>>>>>

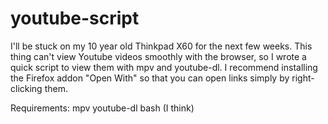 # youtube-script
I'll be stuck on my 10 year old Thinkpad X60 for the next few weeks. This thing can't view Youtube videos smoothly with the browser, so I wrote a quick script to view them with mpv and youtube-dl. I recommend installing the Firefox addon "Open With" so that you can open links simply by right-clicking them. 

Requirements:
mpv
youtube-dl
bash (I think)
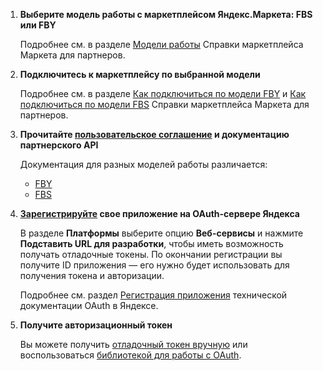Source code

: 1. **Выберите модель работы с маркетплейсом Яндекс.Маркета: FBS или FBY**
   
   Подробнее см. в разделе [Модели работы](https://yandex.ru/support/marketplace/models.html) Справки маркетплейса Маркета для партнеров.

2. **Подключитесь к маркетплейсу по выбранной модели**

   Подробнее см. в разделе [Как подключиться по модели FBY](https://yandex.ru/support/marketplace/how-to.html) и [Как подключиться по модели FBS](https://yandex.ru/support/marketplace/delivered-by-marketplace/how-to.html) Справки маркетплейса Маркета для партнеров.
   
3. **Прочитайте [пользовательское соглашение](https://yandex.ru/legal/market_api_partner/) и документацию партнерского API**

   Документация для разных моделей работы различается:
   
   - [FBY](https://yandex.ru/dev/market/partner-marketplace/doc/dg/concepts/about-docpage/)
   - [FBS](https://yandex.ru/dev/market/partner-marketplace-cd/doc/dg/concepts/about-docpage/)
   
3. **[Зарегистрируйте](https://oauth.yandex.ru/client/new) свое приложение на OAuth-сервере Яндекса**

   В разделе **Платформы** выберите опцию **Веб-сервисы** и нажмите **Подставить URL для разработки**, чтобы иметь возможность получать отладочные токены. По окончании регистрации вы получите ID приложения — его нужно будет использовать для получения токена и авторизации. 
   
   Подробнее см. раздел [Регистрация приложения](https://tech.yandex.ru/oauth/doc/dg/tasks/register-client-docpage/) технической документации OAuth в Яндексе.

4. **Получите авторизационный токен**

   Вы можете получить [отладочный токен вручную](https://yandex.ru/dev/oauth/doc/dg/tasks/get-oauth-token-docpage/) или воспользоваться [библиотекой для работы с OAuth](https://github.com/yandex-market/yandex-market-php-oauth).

<<<<<

Work order » Scan the data above, find each line with "about", and copy it.

Exercise answer »
   - [FBY](https://yandex.ru/dev/market/partner-marketplace/doc/dg/concepts/about-docpage/)
   - [FBS](https://yandex.ru/dev/market/partner-marketplace-cd/doc/dg/concepts/about-docpage/)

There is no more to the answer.